Harvard’s Marilyn Cornelis, the lead researcher on the study, says her own father drinks at least ten cups of coffee a day.
“He’s not trying to achieve pleasurable effects,” she told WebMD. “Rather, he’s trying to maintain levels as a means to avoid the withdrawal symptoms. Without a cup he’d wake up in the middle of the night with a headache.” Cornelis thinks there’s a good chance her father’s genetic profile has something to do with it.
While studies over the years have shown that our social lives and demographics play a role in habitual caffeine consumption, scientists have long suspected a genetic component. There have been hints of it in studies of identical twins, including heritability estimates of 77 percent for heavy caffeine use.
But researchers have had a hard time pinning down specific genes that influence habitual use, dependency, and addiction. The exception is another popular stimulant: nicotine. Some studies have shown that habitual tobacco use is tied to certain gene variations. It’s likely that genes play a role in alcohol consumption and other behaviors, too, the study authors say.
The data Monda, Cornelis, and their colleagues analyzed was pooled from five epidemiological studies conducted between 1984 and 2001, including one based at UNC called ARIC (or the Atherosclerosis Risk in Communities Study). Vast amounts of data are now available from those studies and their 47,341 participants, including DNA samples from each. Now that more advanced genomic methods have come along, researchers are able to analyze the data in many different ways. The caffeine study is one small portion of the research possible with such a massive data set.
Caffeine is the most widely consumed psychoactive substance in the world. Nearly 90 percent of us eat or drink it every day. Americans spend some $40 billion on coffee every year.
Even so, we’ve never been sure how caffeine affects our health. Some studies have associated it with all kinds of benefits—lower risk of diabetes, liver cancer, Parkinson’s disease. Others have hinted that too much could be bad for us—higher risk of heart palpitations, high blood pressure, or even miscarriage and stillbirth. It’s possible that our individual genetic profiles determine whether caffeine is good for us or not.

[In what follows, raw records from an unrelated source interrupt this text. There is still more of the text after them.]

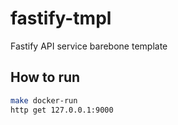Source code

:# fastify-tmpl

Fastify API service barebone template

## How to run

```bash
make docker-run
http get 127.0.0.1:9000
```
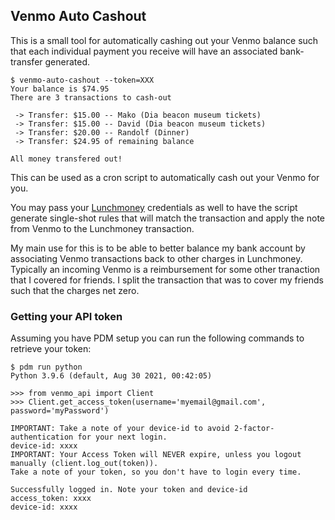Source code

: ## Venmo Auto Cashout

This is a small tool for automatically cashing out your Venmo balance such that
each individual payment you receive will have an associated bank-transfer
generated.

```
$ venmo-auto-cashout --token=XXX
Your balance is $74.95
There are 3 transactions to cash-out

 -> Transfer: $15.00 -- Mako (Dia beacon museum tickets)
 -> Transfer: $15.00 -- David (Dia beacon museum tickets)
 -> Transfer: $20.00 -- Randolf (Dinner)
 -> Transfer: $24.95 of remaining balance

All money transfered out!
```

This can be used as a cron script to automatically cash out your Venmo for you.

You may pass your [Lunchmoney](https://lunchmoney.app/) credentials as well to
have the script generate single-shot rules that will match the transaction and
apply the note from Venmo to the Lunchmoney transaction.

My main use for this is to be able to better balance my bank account by
associating Venmo transactions back to other charges in Lunchmoney. Typically
an incoming Venmo is a reimbursement for some other tranaction that I covered
for friends. I split the transaction that was to cover my friends such that the
charges net zero.

### Getting your API token

Assuming you have PDM setup you can run the following commands to retrieve your
token:

```
$ pdm run python
Python 3.9.6 (default, Aug 30 2021, 00:42:05)

>>> from venmo_api import Client
>>> Client.get_access_token(username='myemail@gmail.com', password='myPassword')

IMPORTANT: Take a note of your device-id to avoid 2-factor-authentication for your next login.
device-id: xxxx
IMPORTANT: Your Access Token will NEVER expire, unless you logout manually (client.log_out(token)).
Take a note of your token, so you don't have to login every time.

Successfully logged in. Note your token and device-id
access_token: xxxx
device-id: xxxx
```
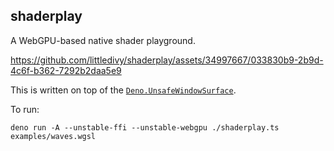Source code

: ## shaderplay

A WebGPU-based native shader playground.

https://github.com/littledivy/shaderplay/assets/34997667/033830b9-2b9d-4c6f-b362-7292b2daa5e9

This is written on top of the
[`Deno.UnsafeWindowSurface`](https://github.com/denoland/deno/pull/21835).

To run:

```
deno run -A --unstable-ffi --unstable-webgpu ./shaderplay.ts examples/waves.wgsl
```
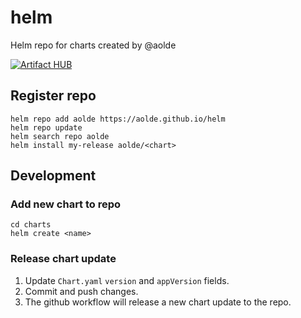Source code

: # helm
Helm repo for charts created by @aolde

[![Artifact HUB](https://img.shields.io/endpoint?url=https://artifacthub.io/badge/repository/aolde)](https://artifacthub.io/packages/search?repo=aolde)


## Register repo

```
helm repo add aolde https://aolde.github.io/helm
helm repo update
helm search repo aolde
helm install my-release aolde/<chart>
```

## Development

### Add new chart to repo 

```
cd charts
helm create <name>
```

### Release chart update

1. Update `Chart.yaml` `version` and `appVersion` fields.
2. Commit and push changes.
3. The github workflow will release a new chart update to the repo.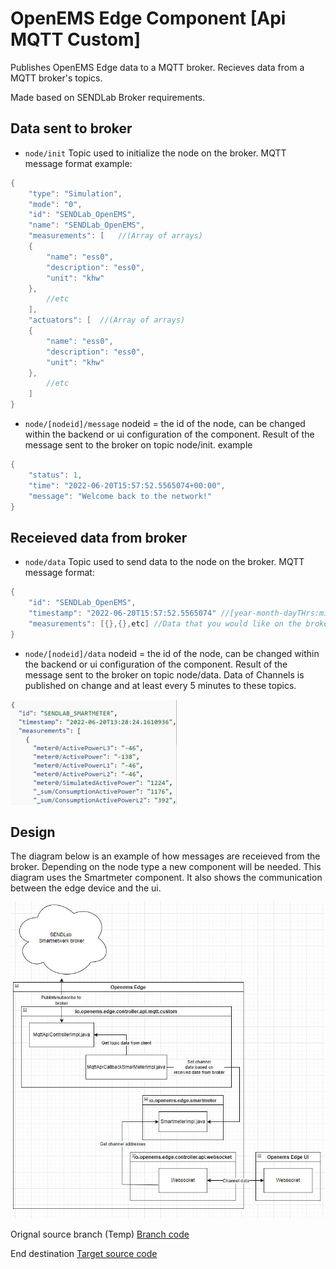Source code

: # OpenEMS Edge Component [Api MQTT Custom]

Publishes OpenEMS Edge data to a MQTT broker.
Recieves data from a MQTT broker's topics.

Made based on SENDLab Broker requirements.

## Data sent to broker

* `node/init`
Topic used to initialize the node on the broker.
MQTT message format example:
```java
{
	"type": "Simulation",
	"mode": "0",
	"id": "SENDLab_OpenEMS",
	"name": "SENDLab_OpenEMS",
	"measurements": [	//(Array of arrays)
	{
		"name": "ess0",
		"description": "ess0",
		"unit": "khw" 
	},
		//etc
	],
	"actuators": [	//(Array of arrays)
	{
		"name": "ess0",
		"description": "ess0",
		"unit": "khw" 
	},
		//etc
	]
}
```

* `node/[nodeid]/message`
nodeid = the id of the node, can be changed within the backend or ui configuration of the component.
Result of the message sent to the broker on topic node/init.
example 
```java
{
	"status": 1,
	"time": "2022-06-20T15:57:52.5565074+00:00", 
	"message": "Welcome back to the network!"
}
```

## Receieved data from broker
* `node/data`
Topic used to send data to the node on the broker.
MQTT message format:
```java
{
	"id": "SENDLab_OpenEMS",
	"timestamp": "2022-06-20T15:57:52.5565074" //[year-month-dayTHrs:min:sec.milsec]  
	"measurements": [{},{},etc] //Data that you would like on the broker. example [{"value":"data"},{"value":"moredata"}]
}
```

* `node/[nodeid]/data`
nodeid = the id of the node, can be changed within the backend or ui configuration of the component.
Result of the message sent to the broker on topic node/data.
Data of Channels is published on change and at least every 5 minutes to these topics.

![alt text](./assets/mqtt.JPG)

## Design
The diagram below is an example of how messages are receieved from the broker. Depending on the node type a new component will be needed.
This diagram uses the Smartmeter component. It also shows the communication between the edge device and the ui.

![alt text](./assets/Communication%20overview%20with%20smartmeter%20as%20example.JPG)


Orignal source branch (Temp)
[Branch code](https://github.com/AvansETI/SENDLAB/tree/OpeEms/feature/merge/OpenEMS/io.openems.edge.controller.api.mqtt.custom)

End destination
[Target source code](https://github.com/AvansETI/SENDLAB/tree/Development/OpenEMS/io.openems.edge.controller.api.mqtt.custom)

This study doesn’t answer our big questions about caffeine’s health effects, but it is a stepping stone on the road to health care’s Shangri-la, also known as personalized medicine.
The results will give scientists a better understanding of the genetic mechanisms behind caffeine consumption, and that understanding can inform future studies. Other researchers will be able to use the genetic factors as variables in their own studies and, eventually, maybe even come to some concrete conclusions about how caffeine affects our health.
Chances are it’s different for each of us.